## TASK
Filter the entries beneath this task, copying only the lines that hold the word "virtualenv".

## STORED DATA
= Beginning of Section =

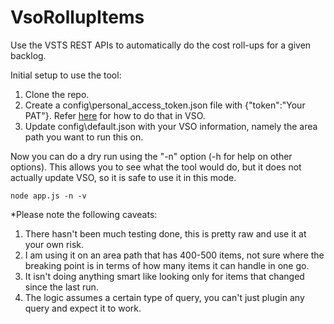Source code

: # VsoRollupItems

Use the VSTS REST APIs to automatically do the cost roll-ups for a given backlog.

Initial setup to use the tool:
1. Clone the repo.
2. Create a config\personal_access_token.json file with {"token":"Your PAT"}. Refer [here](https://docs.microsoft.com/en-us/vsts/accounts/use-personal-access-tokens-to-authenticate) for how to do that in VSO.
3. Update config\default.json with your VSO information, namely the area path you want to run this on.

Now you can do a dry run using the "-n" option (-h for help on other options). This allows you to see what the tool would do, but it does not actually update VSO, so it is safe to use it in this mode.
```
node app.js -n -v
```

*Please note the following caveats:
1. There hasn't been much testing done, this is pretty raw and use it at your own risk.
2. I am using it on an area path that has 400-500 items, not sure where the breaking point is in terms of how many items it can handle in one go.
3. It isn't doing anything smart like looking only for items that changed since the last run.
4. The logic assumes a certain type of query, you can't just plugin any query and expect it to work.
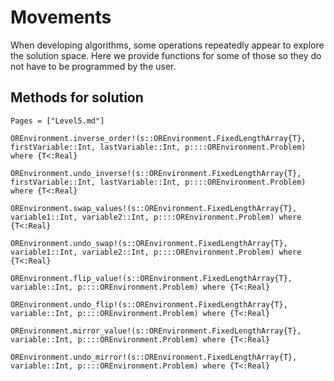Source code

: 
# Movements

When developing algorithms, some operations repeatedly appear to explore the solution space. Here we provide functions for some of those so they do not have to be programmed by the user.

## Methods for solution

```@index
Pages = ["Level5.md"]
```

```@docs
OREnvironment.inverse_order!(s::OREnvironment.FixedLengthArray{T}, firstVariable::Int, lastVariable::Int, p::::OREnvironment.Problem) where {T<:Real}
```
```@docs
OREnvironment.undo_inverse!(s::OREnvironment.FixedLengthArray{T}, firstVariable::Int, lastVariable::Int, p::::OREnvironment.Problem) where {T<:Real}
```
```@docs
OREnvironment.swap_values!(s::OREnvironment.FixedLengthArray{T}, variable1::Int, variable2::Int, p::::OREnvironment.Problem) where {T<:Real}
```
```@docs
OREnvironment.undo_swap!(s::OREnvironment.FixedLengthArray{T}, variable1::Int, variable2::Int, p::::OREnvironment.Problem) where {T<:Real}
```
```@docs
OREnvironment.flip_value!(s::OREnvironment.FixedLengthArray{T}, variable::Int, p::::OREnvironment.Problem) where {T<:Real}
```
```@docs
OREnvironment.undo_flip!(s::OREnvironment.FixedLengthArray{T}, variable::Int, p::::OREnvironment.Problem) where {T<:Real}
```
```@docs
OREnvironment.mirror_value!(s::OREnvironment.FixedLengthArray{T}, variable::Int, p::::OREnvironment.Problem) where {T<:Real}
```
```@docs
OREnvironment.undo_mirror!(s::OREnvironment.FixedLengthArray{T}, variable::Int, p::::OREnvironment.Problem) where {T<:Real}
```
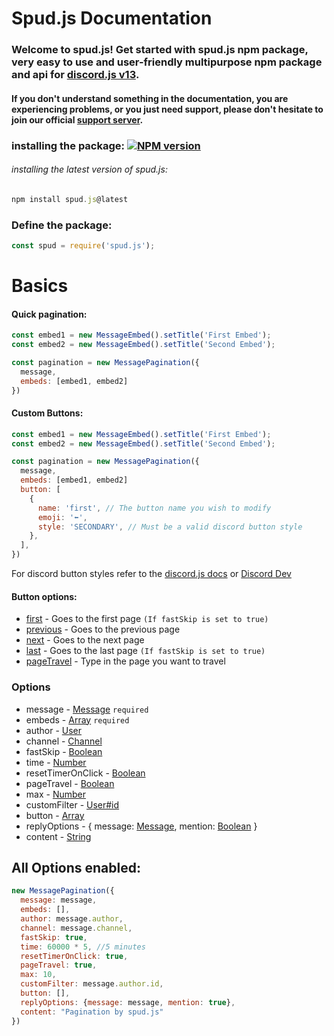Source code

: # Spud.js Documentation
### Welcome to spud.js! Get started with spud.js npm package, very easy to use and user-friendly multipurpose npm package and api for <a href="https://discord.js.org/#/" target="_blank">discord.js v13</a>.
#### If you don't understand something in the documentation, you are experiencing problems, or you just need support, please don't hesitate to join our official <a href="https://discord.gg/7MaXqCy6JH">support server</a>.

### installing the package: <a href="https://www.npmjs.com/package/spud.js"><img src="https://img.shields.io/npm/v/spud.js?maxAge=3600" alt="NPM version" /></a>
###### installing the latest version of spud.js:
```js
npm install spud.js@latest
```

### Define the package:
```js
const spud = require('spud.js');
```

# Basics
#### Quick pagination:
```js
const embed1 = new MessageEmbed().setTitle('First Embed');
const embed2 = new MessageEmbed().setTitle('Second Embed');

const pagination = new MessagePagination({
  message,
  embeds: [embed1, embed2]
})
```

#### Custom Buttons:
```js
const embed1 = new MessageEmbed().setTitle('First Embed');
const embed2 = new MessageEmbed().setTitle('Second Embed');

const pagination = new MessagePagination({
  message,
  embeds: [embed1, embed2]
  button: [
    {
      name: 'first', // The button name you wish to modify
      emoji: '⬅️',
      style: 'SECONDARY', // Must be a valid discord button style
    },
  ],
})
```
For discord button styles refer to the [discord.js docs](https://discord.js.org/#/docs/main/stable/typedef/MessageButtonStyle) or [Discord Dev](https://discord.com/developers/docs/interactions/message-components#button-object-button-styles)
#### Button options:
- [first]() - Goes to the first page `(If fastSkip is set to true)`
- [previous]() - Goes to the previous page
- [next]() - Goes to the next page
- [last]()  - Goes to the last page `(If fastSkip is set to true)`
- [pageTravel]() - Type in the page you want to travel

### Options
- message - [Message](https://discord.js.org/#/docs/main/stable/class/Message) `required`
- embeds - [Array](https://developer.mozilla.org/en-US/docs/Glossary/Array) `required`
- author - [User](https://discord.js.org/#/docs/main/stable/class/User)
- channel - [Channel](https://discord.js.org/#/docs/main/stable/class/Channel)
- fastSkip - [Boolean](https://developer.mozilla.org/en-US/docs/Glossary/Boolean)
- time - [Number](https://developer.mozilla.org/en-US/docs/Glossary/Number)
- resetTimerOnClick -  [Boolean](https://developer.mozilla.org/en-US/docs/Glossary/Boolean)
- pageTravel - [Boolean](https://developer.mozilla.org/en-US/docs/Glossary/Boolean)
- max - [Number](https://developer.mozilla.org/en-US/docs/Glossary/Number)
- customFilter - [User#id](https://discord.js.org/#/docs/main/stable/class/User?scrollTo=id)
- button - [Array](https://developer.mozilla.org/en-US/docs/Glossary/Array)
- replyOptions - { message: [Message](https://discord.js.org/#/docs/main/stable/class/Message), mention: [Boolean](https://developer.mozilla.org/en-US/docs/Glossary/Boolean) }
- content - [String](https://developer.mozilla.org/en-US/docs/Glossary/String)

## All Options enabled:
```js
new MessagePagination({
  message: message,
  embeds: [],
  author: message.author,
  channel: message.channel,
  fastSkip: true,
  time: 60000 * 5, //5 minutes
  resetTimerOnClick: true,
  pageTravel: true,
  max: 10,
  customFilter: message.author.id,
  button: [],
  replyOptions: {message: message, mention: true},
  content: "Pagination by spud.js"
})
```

= End of Section =
= Beginning of Section =

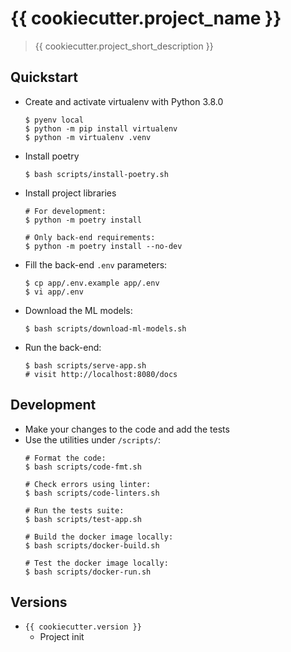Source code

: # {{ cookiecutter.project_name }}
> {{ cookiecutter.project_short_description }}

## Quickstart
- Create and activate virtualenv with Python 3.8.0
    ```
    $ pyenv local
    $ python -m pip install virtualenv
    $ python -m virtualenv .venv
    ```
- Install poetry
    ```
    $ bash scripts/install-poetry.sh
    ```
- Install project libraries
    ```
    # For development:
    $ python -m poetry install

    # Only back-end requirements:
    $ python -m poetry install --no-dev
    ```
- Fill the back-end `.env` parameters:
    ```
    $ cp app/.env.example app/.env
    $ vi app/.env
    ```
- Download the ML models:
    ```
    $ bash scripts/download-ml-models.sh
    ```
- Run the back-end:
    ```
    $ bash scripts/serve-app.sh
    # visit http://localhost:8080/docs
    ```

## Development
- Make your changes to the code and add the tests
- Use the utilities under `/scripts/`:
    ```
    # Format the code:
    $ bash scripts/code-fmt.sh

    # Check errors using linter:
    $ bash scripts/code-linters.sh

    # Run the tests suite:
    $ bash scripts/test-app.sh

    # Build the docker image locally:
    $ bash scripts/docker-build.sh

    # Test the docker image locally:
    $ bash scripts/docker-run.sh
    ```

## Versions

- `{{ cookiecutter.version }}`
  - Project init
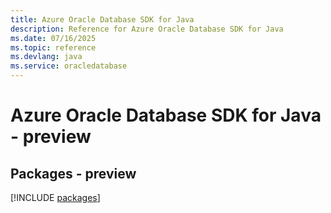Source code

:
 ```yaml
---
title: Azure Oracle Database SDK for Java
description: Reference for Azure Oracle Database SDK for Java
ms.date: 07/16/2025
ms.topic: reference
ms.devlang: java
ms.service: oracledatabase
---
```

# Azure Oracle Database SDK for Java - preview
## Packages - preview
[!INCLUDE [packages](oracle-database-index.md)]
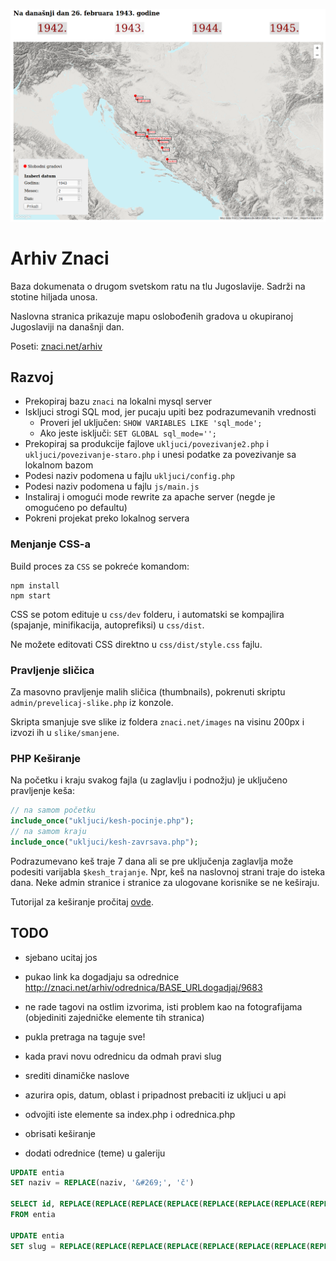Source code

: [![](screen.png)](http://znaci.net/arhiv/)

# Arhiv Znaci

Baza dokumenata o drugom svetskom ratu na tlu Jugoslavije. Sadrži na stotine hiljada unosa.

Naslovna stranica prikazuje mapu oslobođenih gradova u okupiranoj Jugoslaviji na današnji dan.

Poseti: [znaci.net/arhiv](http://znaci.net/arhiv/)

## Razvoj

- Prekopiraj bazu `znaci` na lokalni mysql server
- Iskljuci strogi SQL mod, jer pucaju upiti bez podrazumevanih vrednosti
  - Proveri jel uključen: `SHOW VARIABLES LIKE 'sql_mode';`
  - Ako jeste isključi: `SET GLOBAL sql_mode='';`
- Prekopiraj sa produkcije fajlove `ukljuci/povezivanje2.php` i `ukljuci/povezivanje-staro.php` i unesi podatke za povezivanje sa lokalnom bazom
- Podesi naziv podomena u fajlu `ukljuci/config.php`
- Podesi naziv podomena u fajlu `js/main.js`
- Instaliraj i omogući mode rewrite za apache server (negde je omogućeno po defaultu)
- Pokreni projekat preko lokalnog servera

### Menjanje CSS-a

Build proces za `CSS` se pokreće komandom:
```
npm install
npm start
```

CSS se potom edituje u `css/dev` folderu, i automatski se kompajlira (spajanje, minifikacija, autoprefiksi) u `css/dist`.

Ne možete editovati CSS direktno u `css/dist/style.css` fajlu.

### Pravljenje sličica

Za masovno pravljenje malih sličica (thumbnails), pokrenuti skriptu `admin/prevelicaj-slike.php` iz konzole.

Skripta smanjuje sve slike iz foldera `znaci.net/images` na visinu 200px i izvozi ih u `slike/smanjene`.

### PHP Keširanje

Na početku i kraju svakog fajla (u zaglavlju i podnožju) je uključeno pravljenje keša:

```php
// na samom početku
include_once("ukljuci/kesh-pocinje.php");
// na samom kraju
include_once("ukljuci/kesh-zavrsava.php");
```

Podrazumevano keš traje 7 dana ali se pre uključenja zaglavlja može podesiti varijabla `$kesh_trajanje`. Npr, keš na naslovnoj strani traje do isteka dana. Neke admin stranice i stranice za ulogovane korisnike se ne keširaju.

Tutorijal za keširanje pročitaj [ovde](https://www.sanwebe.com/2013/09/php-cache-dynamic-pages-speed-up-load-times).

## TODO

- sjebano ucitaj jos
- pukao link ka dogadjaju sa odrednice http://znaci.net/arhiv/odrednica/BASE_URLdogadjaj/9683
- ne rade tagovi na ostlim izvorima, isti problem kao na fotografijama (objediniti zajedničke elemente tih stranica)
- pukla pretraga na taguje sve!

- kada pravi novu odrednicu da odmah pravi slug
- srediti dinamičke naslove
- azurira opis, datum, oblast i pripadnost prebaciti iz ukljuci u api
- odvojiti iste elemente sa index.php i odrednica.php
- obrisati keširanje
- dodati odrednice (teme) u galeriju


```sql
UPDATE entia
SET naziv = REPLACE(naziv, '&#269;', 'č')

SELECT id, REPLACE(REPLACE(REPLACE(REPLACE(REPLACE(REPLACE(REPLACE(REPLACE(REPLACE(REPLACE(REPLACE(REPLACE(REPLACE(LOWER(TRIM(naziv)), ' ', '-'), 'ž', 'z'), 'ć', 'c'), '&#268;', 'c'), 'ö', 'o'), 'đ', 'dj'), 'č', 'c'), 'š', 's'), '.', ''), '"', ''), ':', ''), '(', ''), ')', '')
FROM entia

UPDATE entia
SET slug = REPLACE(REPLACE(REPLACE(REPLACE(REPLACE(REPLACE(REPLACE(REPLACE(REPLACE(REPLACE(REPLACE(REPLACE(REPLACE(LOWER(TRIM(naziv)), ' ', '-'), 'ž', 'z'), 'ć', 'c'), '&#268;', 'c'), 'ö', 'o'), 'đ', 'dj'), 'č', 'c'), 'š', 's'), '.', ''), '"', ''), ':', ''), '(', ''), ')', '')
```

= End of Section =

## EXPECTED ANSWER
- Create and activate virtualenv with Python 3.8.0
    $ python -m pip install virtualenv
    $ python -m virtualenv .venv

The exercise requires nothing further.